My job depends on trade. I'm 100 percent in favor of trade.

By the same token, we can have good trade policies that raise living standards, or bad trade policies that deindustrialize our economy and distort social and political power relationships.


Figure 1. What people hear, when you say "trade deal."

Two cases in point: the "Trans-Pacific Partnership" (TPP) and the "Trans-Atlantic Trade and Investment Partnership" (TTIP). Both are variations on NAFTA, a vigorously oversold agreement with Canada and Mexico.


Figure 2. Twelve Pacific Rim countries currently negotiating in the Trans-Pacific Partnership

Journalist William Greider explains the origin and intent of one particularly troubling feature of the NAFTA model. NAFTA's legal process helps global companies enforce certain provisions in the agreement. In full jargon, it is called "investor-state dispute settlement," or ISDS.
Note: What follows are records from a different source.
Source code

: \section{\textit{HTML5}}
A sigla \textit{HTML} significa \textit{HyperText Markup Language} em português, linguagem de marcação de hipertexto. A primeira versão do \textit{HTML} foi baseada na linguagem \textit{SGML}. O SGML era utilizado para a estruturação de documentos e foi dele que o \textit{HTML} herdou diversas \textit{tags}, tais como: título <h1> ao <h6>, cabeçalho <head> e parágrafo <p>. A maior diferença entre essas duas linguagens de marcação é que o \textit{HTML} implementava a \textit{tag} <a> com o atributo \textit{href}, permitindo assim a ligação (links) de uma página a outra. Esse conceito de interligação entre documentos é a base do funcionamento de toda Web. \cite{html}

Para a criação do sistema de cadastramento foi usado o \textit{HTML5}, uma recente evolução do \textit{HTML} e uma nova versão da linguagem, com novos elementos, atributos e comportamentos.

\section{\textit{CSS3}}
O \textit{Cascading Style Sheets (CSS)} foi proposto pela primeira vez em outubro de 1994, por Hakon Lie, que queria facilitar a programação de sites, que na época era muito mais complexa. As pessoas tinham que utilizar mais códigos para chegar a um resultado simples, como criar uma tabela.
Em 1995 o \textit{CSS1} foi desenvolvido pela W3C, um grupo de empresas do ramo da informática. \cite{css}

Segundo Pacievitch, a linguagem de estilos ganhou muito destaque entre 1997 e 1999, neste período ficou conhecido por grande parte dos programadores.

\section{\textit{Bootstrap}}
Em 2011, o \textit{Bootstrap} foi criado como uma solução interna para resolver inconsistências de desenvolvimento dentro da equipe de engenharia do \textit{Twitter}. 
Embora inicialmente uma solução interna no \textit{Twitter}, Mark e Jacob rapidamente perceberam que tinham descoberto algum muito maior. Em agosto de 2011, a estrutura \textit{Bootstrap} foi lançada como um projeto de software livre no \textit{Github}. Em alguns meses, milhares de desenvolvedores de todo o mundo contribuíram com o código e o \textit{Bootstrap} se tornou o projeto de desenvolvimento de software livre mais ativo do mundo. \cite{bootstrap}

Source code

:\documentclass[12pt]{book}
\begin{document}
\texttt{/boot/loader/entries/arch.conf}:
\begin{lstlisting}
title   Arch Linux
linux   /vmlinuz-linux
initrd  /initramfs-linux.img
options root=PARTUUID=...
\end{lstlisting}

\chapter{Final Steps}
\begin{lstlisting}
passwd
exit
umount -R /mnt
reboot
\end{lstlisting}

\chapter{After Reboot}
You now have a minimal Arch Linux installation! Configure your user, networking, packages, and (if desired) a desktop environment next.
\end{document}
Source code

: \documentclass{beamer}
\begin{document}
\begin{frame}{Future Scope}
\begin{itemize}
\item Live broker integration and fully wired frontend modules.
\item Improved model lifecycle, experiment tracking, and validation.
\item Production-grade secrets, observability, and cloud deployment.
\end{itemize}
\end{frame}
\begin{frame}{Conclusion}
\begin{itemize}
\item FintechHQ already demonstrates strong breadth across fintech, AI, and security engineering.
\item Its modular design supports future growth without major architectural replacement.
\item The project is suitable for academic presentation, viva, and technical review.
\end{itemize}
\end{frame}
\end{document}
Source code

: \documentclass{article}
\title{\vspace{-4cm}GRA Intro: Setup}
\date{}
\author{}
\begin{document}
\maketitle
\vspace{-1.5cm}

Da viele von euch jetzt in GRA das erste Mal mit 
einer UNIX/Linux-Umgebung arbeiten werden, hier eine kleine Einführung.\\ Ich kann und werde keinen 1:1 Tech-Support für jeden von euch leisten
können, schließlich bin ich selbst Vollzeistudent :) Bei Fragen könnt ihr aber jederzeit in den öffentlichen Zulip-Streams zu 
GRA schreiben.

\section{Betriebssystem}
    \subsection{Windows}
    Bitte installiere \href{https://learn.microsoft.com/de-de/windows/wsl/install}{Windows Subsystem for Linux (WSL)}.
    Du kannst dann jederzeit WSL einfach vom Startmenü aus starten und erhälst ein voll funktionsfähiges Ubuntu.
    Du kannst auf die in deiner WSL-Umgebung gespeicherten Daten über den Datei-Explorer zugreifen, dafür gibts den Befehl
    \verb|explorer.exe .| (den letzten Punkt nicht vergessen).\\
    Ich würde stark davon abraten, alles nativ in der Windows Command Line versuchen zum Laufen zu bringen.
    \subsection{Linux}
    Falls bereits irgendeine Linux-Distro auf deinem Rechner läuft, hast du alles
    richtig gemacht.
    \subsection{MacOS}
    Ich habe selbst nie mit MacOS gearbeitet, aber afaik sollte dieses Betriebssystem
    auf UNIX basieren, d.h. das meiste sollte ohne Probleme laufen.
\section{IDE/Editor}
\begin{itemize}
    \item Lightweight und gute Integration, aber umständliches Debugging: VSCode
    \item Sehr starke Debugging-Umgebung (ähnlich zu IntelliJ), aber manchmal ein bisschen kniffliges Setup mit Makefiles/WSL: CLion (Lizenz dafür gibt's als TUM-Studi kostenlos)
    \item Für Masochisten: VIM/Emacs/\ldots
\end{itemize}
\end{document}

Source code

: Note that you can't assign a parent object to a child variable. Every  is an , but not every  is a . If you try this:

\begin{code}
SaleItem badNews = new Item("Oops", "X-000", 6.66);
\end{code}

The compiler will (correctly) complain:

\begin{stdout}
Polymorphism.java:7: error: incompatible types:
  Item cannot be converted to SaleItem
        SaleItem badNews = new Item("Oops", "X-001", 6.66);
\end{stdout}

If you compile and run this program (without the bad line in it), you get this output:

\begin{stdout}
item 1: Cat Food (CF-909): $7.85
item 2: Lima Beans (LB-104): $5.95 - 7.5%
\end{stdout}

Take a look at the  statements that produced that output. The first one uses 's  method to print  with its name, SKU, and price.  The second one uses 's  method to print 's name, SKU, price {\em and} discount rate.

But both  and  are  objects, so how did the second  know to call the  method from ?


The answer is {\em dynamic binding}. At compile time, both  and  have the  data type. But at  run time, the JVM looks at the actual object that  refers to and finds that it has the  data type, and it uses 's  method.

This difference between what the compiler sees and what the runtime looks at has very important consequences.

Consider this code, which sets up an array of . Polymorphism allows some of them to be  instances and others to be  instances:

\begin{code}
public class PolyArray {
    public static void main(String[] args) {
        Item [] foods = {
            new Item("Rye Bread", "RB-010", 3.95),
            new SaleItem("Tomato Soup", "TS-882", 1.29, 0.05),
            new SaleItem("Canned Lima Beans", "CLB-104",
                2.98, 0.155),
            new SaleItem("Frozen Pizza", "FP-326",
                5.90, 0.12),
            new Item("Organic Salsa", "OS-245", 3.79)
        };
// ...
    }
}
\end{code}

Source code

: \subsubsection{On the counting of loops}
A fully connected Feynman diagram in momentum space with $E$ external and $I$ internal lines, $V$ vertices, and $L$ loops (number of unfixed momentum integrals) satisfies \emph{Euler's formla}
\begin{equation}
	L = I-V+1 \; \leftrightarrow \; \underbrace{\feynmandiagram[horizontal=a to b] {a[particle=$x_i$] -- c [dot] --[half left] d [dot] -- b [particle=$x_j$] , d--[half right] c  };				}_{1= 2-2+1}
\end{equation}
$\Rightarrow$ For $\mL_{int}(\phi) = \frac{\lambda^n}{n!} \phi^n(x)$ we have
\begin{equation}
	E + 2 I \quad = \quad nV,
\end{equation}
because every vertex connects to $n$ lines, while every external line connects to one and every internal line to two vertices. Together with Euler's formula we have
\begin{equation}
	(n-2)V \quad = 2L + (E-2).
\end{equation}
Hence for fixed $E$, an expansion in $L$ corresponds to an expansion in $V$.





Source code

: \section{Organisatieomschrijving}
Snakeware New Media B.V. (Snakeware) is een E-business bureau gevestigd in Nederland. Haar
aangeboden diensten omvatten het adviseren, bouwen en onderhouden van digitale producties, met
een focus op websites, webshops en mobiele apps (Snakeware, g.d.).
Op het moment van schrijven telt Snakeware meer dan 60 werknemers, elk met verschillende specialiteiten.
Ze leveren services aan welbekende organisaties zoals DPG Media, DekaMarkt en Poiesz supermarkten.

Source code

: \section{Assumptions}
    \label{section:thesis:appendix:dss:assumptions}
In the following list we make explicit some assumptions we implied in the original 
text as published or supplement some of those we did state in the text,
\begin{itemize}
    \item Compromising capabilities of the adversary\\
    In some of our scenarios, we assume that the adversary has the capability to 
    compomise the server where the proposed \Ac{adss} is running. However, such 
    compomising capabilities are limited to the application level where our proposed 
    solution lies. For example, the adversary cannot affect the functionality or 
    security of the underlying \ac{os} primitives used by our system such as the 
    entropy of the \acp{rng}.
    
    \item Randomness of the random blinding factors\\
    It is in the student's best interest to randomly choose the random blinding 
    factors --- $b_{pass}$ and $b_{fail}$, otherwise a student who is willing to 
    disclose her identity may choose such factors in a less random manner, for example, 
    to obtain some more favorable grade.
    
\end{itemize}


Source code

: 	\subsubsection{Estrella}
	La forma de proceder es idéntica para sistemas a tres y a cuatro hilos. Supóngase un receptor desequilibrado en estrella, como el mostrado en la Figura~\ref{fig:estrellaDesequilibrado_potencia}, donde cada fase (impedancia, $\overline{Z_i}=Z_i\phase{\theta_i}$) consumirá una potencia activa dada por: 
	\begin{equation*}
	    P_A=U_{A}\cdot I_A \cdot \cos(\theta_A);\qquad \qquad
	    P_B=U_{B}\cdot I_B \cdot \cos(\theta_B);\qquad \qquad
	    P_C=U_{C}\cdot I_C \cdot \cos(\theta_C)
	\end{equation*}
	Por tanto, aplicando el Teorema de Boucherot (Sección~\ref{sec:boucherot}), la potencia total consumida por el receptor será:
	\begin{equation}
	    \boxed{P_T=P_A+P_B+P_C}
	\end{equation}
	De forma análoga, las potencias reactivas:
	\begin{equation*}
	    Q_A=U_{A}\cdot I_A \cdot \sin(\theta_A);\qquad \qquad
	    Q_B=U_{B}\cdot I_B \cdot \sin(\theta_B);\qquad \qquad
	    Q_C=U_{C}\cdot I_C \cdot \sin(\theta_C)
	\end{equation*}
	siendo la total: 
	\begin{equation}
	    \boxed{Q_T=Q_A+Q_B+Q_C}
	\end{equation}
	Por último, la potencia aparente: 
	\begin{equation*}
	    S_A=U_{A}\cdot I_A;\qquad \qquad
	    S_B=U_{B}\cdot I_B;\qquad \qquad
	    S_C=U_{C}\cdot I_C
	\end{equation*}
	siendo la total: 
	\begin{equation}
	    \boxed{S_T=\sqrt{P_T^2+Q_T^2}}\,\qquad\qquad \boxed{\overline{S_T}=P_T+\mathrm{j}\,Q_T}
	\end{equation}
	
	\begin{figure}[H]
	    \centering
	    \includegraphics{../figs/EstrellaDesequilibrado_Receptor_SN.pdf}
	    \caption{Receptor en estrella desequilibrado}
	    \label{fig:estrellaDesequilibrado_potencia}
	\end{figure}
We understand how the US Constitution establishes our legal framework. The Constitution and Bill of Rights were specifically written to protect individuals from tyranny, and balance public interests with private interests. Our courts settle legal disputes by applying Constitutional principles.

NAFTA, as a legal framework, creates a parallel structure at the global level. However, NAFTA and similar deals have a very different design goal. They prioritize corporate investor rights, while pushing public interests to the side.

As the cynical catchphrase goes, under NAFTA, governments can do "whatever they want," to protect the environment, labor rights, human rights, public health, prudent financial regulation, and internet freedom (for instance), as long as they pay corporations for any lost profit -- including potential profit for activities that have not even occurred, yet!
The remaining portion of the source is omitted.